Brief:
For the records below, the count of lines that hold "data" is required; give only that number.

Records for the task:
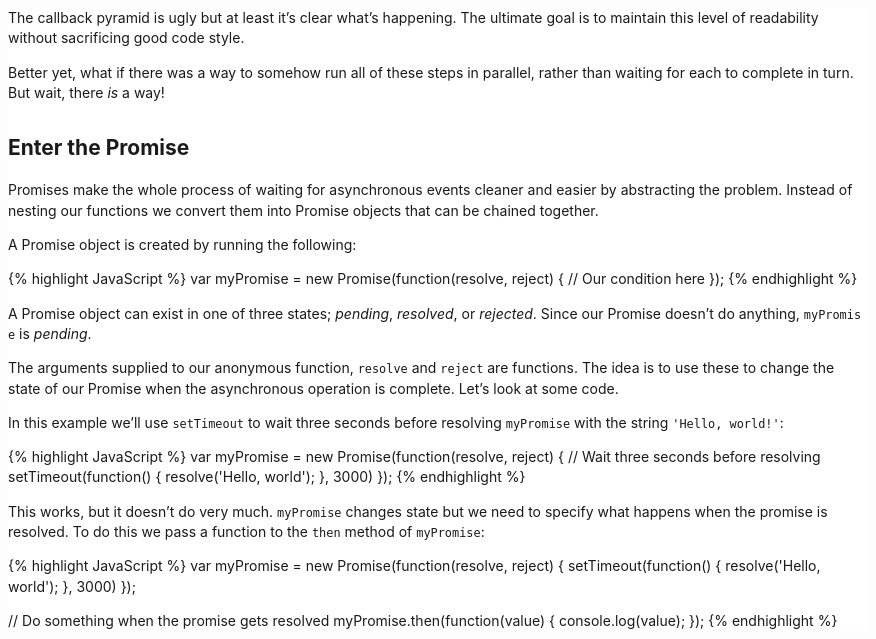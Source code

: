 The callback pyramid is ugly but at least it’s clear what’s happening. The
ultimate goal is to maintain this level of readability without sacrificing good
code style.

Better yet, what if there was a way to somehow run all of these steps in
parallel, rather than waiting for each to complete in turn. But wait, there
_is_ a way!


## Enter the Promise

Promises make the whole process of waiting for asynchronous events cleaner and
easier by abstracting the problem. Instead of nesting our functions we convert
them into Promise objects that can be chained together.

A Promise object is created by running the following:


{% highlight JavaScript %}
var myPromise = new Promise(function(resolve, reject) {
  // Our condition here
});
{% endhighlight %}


A Promise object can exist in one of three states; _pending_, _resolved_, or
_rejected_. Since our Promise doesn’t do anything, `myPromise` is _pending_.

The arguments supplied to our anonymous function, `resolve` and `reject` are
functions. The idea is to use these to change the state of our Promise when
the asynchronous operation is complete. Let’s look at some code.

In this example we’ll use `setTimeout` to wait three seconds before resolving
`myPromise` with the string `'Hello, world!'`:


{% highlight JavaScript %}
var myPromise = new Promise(function(resolve, reject) {
  // Wait three seconds before resolving
  setTimeout(function() {
    resolve('Hello, world');
  }, 3000)
});
{% endhighlight %}


This works, but it doesn’t do very much. `myPromise` changes state but we
need to specify what happens when the promise is resolved. To do this we pass
a function to the `then` method of `myPromise`:


{% highlight JavaScript %}
var myPromise = new Promise(function(resolve, reject) {
  setTimeout(function() {
    resolve('Hello, world');
  }, 3000)
});

// Do something when the promise gets resolved
myPromise.then(function(value) {
  console.log(value);
});
{% endhighlight %}
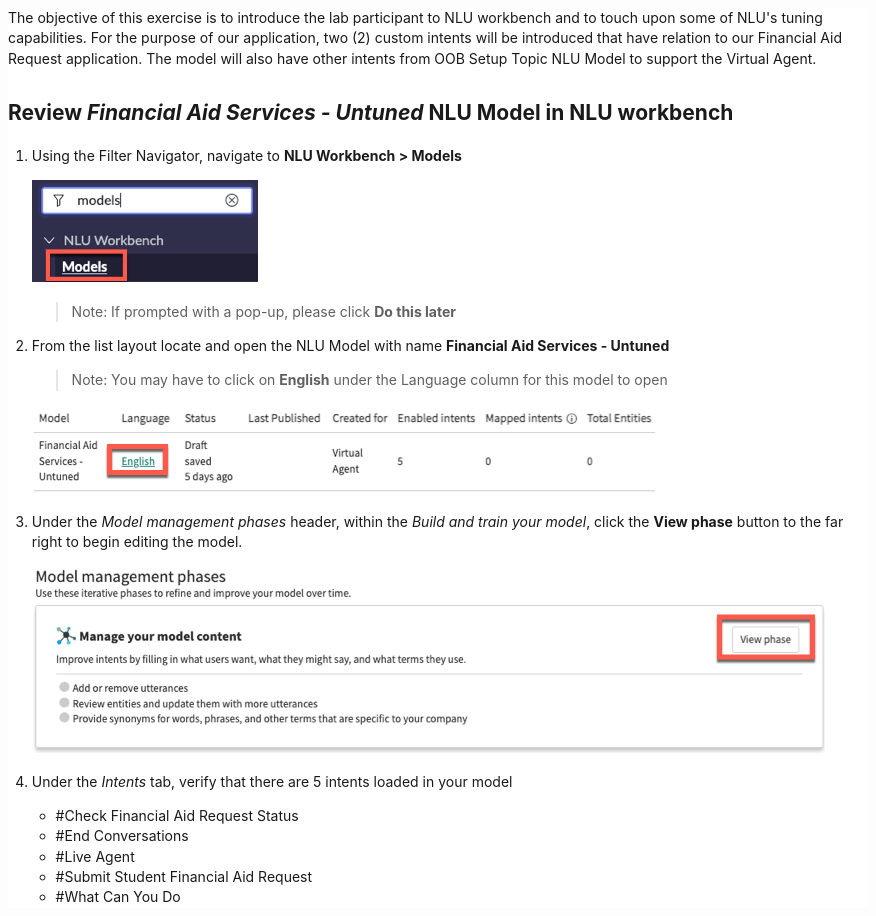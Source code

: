 The objective of this exercise is to introduce the lab participant to NLU workbench and to touch upon some of NLU's tuning capabilities. For the purpose of our application, two (2) custom intents will be introduced that have relation to our Financial Aid Request application. The model will also have other intents from OOB Setup Topic NLU Model to support the Virtual Agent.  

## Review *Financial Aid Services - Untuned* NLU Model in NLU workbench 

1. Using the Filter Navigator, navigate to **NLU Workbench > Models**

    ![](images/NLUWB_models_nav.png)

    > Note: If prompted with a pop-up, please click **Do this later**

1. From the list layout locate and open the NLU Model with name **Financial Aid Services - Untuned**

    > Note: You may have to click on **English** under the Language column for this model to open 

    ![](images/NLUWB_finaid_untuned_model.png)

1. Under the *Model management phases* header, within the *Build and train your model*, click the **View phase** button to the far right to begin editing the model.

    ![](images/NLUWB_build_train_model_view_phase.png)

1. Under the *Intents* tab, verify that there are 5 intents loaded in your model
    - #Check Financial Aid Request Status
    - #End Conversations
    - #Live Agent
    - #Submit Student Financial Aid Request
    - #What Can You Do
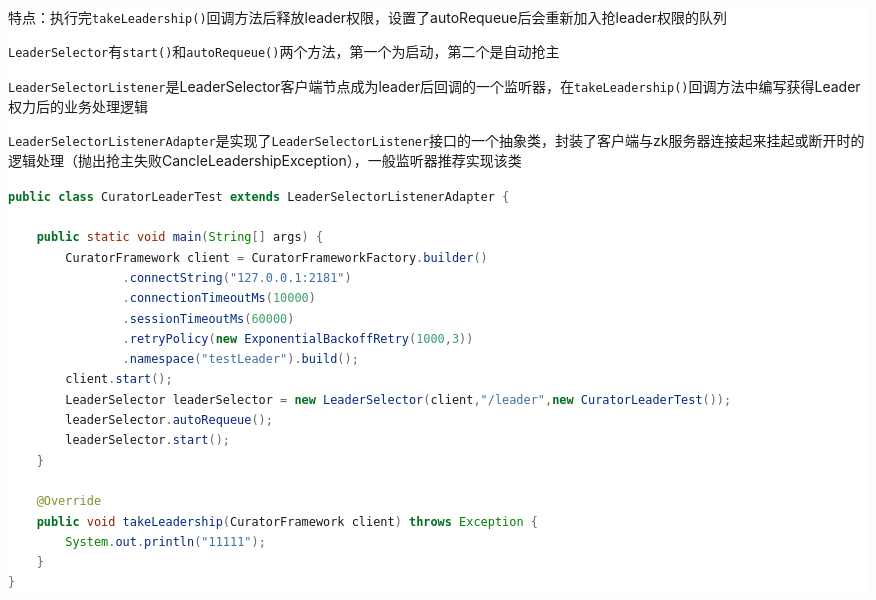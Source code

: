 特点：执行完`takeLeadership()`回调方法后释放leader权限，设置了autoRequeue后会重新加入抢leader权限的队列

`LeaderSelector`有`start()`和`autoRequeue()`两个方法，第一个为启动，第二个是自动抢主

`LeaderSelectorListener`是LeaderSelector客户端节点成为leader后回调的一个监听器，在`takeLeadership()`回调方法中编写获得Leader权力后的业务处理逻辑

`LeaderSelectorListenerAdapter`是实现了`LeaderSelectorListener`接口的一个抽象类，封装了客户端与zk服务器连接起来挂起或断开时的逻辑处理（抛出抢主失败CancleLeadershipException），一般监听器推荐实现该类

```java
public class CuratorLeaderTest extends LeaderSelectorListenerAdapter {

    public static void main(String[] args) {
        CuratorFramework client = CuratorFrameworkFactory.builder()
                .connectString("127.0.0.1:2181")
                .connectionTimeoutMs(10000)
                .sessionTimeoutMs(60000)
                .retryPolicy(new ExponentialBackoffRetry(1000,3))
                .namespace("testLeader").build();
        client.start();
        LeaderSelector leaderSelector = new LeaderSelector(client,"/leader",new CuratorLeaderTest());
        leaderSelector.autoRequeue();
        leaderSelector.start();
    }

    @Override
    public void takeLeadership(CuratorFramework client) throws Exception {
        System.out.println("11111");
    }
}
```

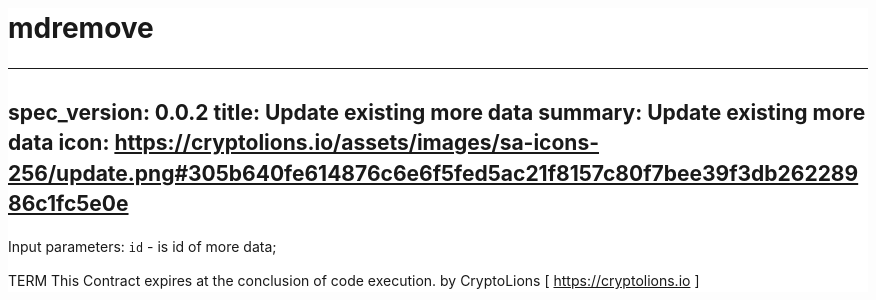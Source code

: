 <h1 class="contract"> mdremove </h1>

---
spec_version: 0.0.2
title: Update existing more data
summary: Update existing more data
icon: https://cryptolions.io/assets/images/sa-icons-256/update.png#305b640fe614876c6e6f5fed5ac21f8157c80f7bee39f3db26228986c1fc5e0e
---

Input parameters:
`id` - is id of more data;

TERM
This Contract expires at the conclusion of code execution.
by CryptoLions [ https://cryptolions.io ]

Reply to the exercise:
3